A time-varying Cox model was established based on the ACCORD clinical trial to predict the risk of heart failure, defined as hospitalization for heart failure (HHF). The researchers conducted external validation with patient-level data from the Harmony Outcomes Trial and the Chronic Renal Insufficiency Cohort (CRIC) study and converted the model into an integer-based scoring algorithm with 10-year risk assessment. Researchers used a stepwise algorithm to identify and select predictors from demographic characteristics, physical examinations, laboratory results, medical history, medications, and health care utilization to develop a risk prediction model. The primary outcome of the study was incident HF, defined as HHF, and model performance was evaluated using the C statistic and Brier score.

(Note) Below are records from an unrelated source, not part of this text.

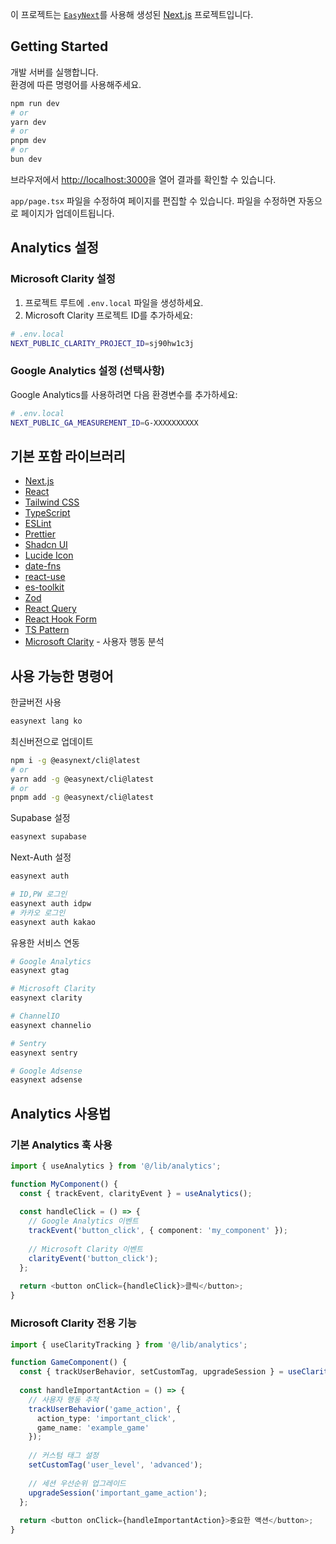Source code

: 이 프로젝트는 [`EasyNext`](https://github.com/easynext/easynext)를 사용해 생성된 [Next.js](https://nextjs.org) 프로젝트입니다.

## Getting Started

개발 서버를 실행합니다.<br/>
환경에 따른 명령어를 사용해주세요.

```bash
npm run dev
# or
yarn dev
# or
pnpm dev
# or
bun dev
```

브라우저에서 [http://localhost:3000](http://localhost:3000)을 열어 결과를 확인할 수 있습니다.

`app/page.tsx` 파일을 수정하여 페이지를 편집할 수 있습니다. 파일을 수정하면 자동으로 페이지가 업데이트됩니다.

## Analytics 설정

### Microsoft Clarity 설정

1. 프로젝트 루트에 `.env.local` 파일을 생성하세요.
2. Microsoft Clarity 프로젝트 ID를 추가하세요:

```bash
# .env.local
NEXT_PUBLIC_CLARITY_PROJECT_ID=sj90hw1c3j
```

### Google Analytics 설정 (선택사항)

Google Analytics를 사용하려면 다음 환경변수를 추가하세요:

```bash
# .env.local
NEXT_PUBLIC_GA_MEASUREMENT_ID=G-XXXXXXXXXX
```

## 기본 포함 라이브러리

- [Next.js](https://nextjs.org)
- [React](https://react.dev)
- [Tailwind CSS](https://tailwindcss.com)
- [TypeScript](https://www.typescriptlang.org)
- [ESLint](https://eslint.org)
- [Prettier](https://prettier.io)
- [Shadcn UI](https://ui.shadcn.com)
- [Lucide Icon](https://lucide.dev)
- [date-fns](https://date-fns.org)
- [react-use](https://github.com/streamich/react-use)
- [es-toolkit](https://github.com/toss/es-toolkit)
- [Zod](https://zod.dev)
- [React Query](https://tanstack.com/query/latest)
- [React Hook Form](https://react-hook-form.com)
- [TS Pattern](https://github.com/gvergnaud/ts-pattern)
- [Microsoft Clarity](https://clarity.microsoft.com) - 사용자 행동 분석

## 사용 가능한 명령어

한글버전 사용

```sh
easynext lang ko
```

최신버전으로 업데이트

```sh
npm i -g @easynext/cli@latest
# or
yarn add -g @easynext/cli@latest
# or
pnpm add -g @easynext/cli@latest
```

Supabase 설정

```sh
easynext supabase
```

Next-Auth 설정

```sh
easynext auth

# ID,PW 로그인
easynext auth idpw
# 카카오 로그인
easynext auth kakao
```

유용한 서비스 연동

```sh
# Google Analytics
easynext gtag

# Microsoft Clarity
easynext clarity

# ChannelIO
easynext channelio

# Sentry
easynext sentry

# Google Adsense
easynext adsense
```

## Analytics 사용법

### 기본 Analytics 훅 사용

```typescript
import { useAnalytics } from '@/lib/analytics';

function MyComponent() {
  const { trackEvent, clarityEvent } = useAnalytics();
  
  const handleClick = () => {
    // Google Analytics 이벤트
    trackEvent('button_click', { component: 'my_component' });
    
    // Microsoft Clarity 이벤트
    clarityEvent('button_click');
  };
  
  return <button onClick={handleClick}>클릭</button>;
}
```

### Microsoft Clarity 전용 기능

```typescript
import { useClarityTracking } from '@/lib/analytics';

function GameComponent() {
  const { trackUserBehavior, setCustomTag, upgradeSession } = useClarityTracking();
  
  const handleImportantAction = () => {
    // 사용자 행동 추적
    trackUserBehavior('game_action', { 
      action_type: 'important_click',
      game_name: 'example_game'
    });
    
    // 커스텀 태그 설정
    setCustomTag('user_level', 'advanced');
    
    // 세션 우선순위 업그레이드
    upgradeSession('important_game_action');
  };
  
  return <button onClick={handleImportantAction}>중요한 액션</button>;
}
```

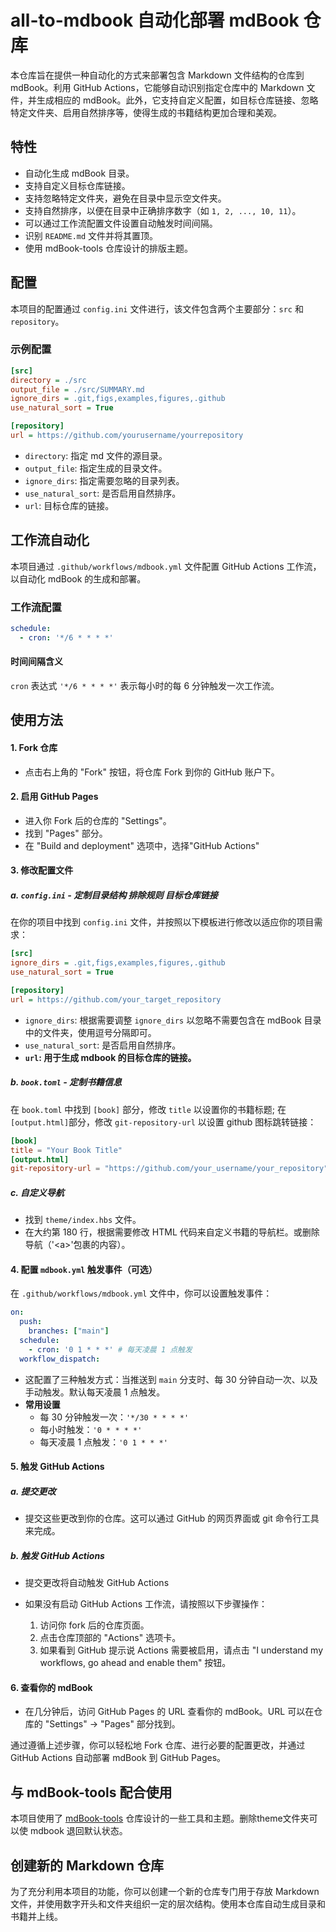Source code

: # all-to-mdbook 自动化部署 mdBook 仓库

本仓库旨在提供一种自动化的方式来部署包含 Markdown 文件结构的仓库到 mdBook。利用 GitHub Actions，它能够自动识别指定仓库中的 Markdown 文件，并生成相应的 mdBook。此外，它支持自定义配置，如目标仓库链接、忽略特定文件夹、启用自然排序等，使得生成的书籍结构更加合理和美观。

## 特性

- 自动化生成 mdBook 目录。
- 支持自定义目标仓库链接。
- 支持忽略特定文件夹，避免在目录中显示空文件夹。
- 支持自然排序，以便在目录中正确排序数字（如 `1, 2, ..., 10, 11`）。
- 可以通过工作流配置文件设置自动触发时间间隔。
- 识别 `README.md` 文件并将其置顶。
- 使用 mdBook-tools 仓库设计的排版主题。

## 配置

本项目的配置通过 `config.ini` 文件进行，该文件包含两个主要部分：`src` 和 `repository`。

### 示例配置

```ini
[src]
directory = ./src
output_file = ./src/SUMMARY.md
ignore_dirs = .git,figs,examples,figures,.github
use_natural_sort = True

[repository]
url = https://github.com/yourusername/yourrepository
```

- `directory`: 指定 md 文件的源目录。
- `output_file`: 指定生成的目录文件。
- `ignore_dirs`: 指定需要忽略的目录列表。
- `use_natural_sort`: 是否启用自然排序。
- `url`: 目标仓库的链接。

## 工作流自动化

本项目通过 `.github/workflows/mdbook.yml` 文件配置 GitHub Actions 工作流，以自动化 mdBook 的生成和部署。

### 工作流配置

```yaml
schedule:
  - cron: '*/6 * * * *'
```

#### 时间间隔含义

`cron` 表达式 `'*/6 * * * *'` 表示每小时的每 6 分钟触发一次工作流。

## 使用方法

#### 1. Fork 仓库

- 点击右上角的 "Fork" 按钮，将仓库 Fork 到你的 GitHub 账户下。

#### 2. 启用 GitHub Pages

- 进入你 Fork 后的仓库的 "Settings"。
- 找到 "Pages" 部分。
- 在 "Build and deployment" 选项中，选择"GitHub Actions"

#### 3. 修改配置文件

##### a. `config.ini` - 定制目录结构 排除规则 目标仓库链接

在你的项目中找到 `config.ini` 文件，并按照以下模板进行修改以适应你的项目需求：

```ini
[src]
ignore_dirs = .git,figs,examples,figures,.github
use_natural_sort = True

[repository]
url = https://github.com/your_target_repository
```

- `ignore_dirs`: 根据需要调整 `ignore_dirs` 以忽略不需要包含在 mdBook 目录中的文件夹，使用逗号分隔即可。
- `use_natural_sort`: 是否启用自然排序。
- **`url`: 用于生成 mdbook 的目标仓库的链接。**

##### b. `book.toml` - 定制书籍信息

在 `book.toml` 中找到 `[book]` 部分，修改 `title` 以设置你的书籍标题; 在`[output.html]`部分，修改 `git-repository-url` 以设置 github 图标跳转链接：

```toml
[book]
title = "Your Book Title"
[output.html]
git-repository-url = "https://github.com/your_username/your_repository"
```


##### c. 自定义导航

- 找到 `theme/index.hbs` 文件。
- 在大约第 180 行，根据需要修改 HTML 代码来自定义书籍的导航栏。或删除导航（'\<a>'包裹的内容）。

#### 4. 配置 `mdbook.yml` 触发事件（可选）

在 `.github/workflows/mdbook.yml` 文件中，你可以设置触发事件：

```yaml
on:
  push:
    branches: ["main"]
  schedule:
    - cron: '0 1 * * *' # 每天凌晨 1 点触发
  workflow_dispatch:
```

- 这配置了三种触发方式：当推送到 `main` 分支时、每 30 分钟自动一次、以及手动触发。默认每天凌晨 1 点触发。
- **常用设置**
  - 每 30 分钟触发一次：`'*/30 * * * *'`
  - 每小时触发：`'0 * * * *'`
  - 每天凌晨 1 点触发：`'0 1 * * *'`

#### 5. 触发 GitHub Actions

##### a. 提交更改

- 提交这些更改到你的仓库。这可以通过 GitHub 的网页界面或 git 命令行工具来完成。

##### b. 触发 GitHub Actions

- 提交更改将自动触发 GitHub Actions

- 如果没有启动 GitHub Actions 工作流，请按照以下步骤操作：
  1. 访问你 fork 后的仓库页面。
  2. 点击仓库顶部的 "Actions" 选项卡。
  3. 如果看到 GitHub 提示说 Actions 需要被启用，请点击 "I understand my workflows, go ahead and enable them" 按钮。

#### 6. 查看你的 mdBook

- 在几分钟后，访问 GitHub Pages 的 URL 查看你的 mdBook。URL 可以在仓库的 "Settings" -> "Pages" 部分找到。

通过遵循上述步骤，你可以轻松地 Fork 仓库、进行必要的配置更改，并通过 GitHub Actions 自动部署 mdBook 到 GitHub Pages。

## 与 mdBook-tools 配合使用

本项目使用了 [mdBook-tools](https://github.com/lzzsG/mdBook-tools) 仓库设计的一些工具和主题。删除theme文件夹可以使 mdbook 退回默认状态。

## 创建新的 Markdown 仓库

为了充分利用本项目的功能，你可以创建一个新的仓库专门用于存放 Markdown 文件，并使用数字开头和文件夹组织一定的层次结构。使用本仓库自动生成目录和书籍并上线。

A total of 9649 patients with diabetes did not develop HF in the study. The median follow-up time was 4 years, and a total of 299 hospitalizations for HF events occurred. The model identified several predictors of the 10-year HF incidence risk score "DM-CURE": socio-demographic (education, age at T2DM diagnosis), metabolic (glycated hemoglobin, systolic blood pressure, BMI, HDL), diabetes-related complications Risk assessment was performed on disease (myocardial infarction, revascularization, cardiovascular medications, neuropathy, duration of hypertension, proteinuria, UACR, ESKD) and health care utilization (all-cause hospitalization, emergency department visits). Among them, age at T2DM diagnosis, health care utilization, and cardiovascular disease-related variables are the strongest factors affecting future HF. The model has good discriminability (C statistic: 0.838, 95%CI: 0.821-0.855) and calibration (Brier score: 0.006, 95%CI: 0.006-0.007) for ACCORD data, and good performance for validation data (Harmony: C statistic is 0.881, 95%CI is 0.863-0.899; C statistic is 0.813, 95%CI is 0.794-0.833). The 10-year risk of developing HF increases in a graded manner, with quintile 1 (score ≤14) ≤1%, quintile 2 (score 15-23) 1-5%, and quintile 3 (score 24-23). 27) 5-10%, quintile 4 (score 28-33) 10-20%, quintile 5 (score > 33) ≥ 20%.
It can be seen that the DM-CURE model and score can be used for risk stratification of HHF in T2DM patients and are easy for clinical application.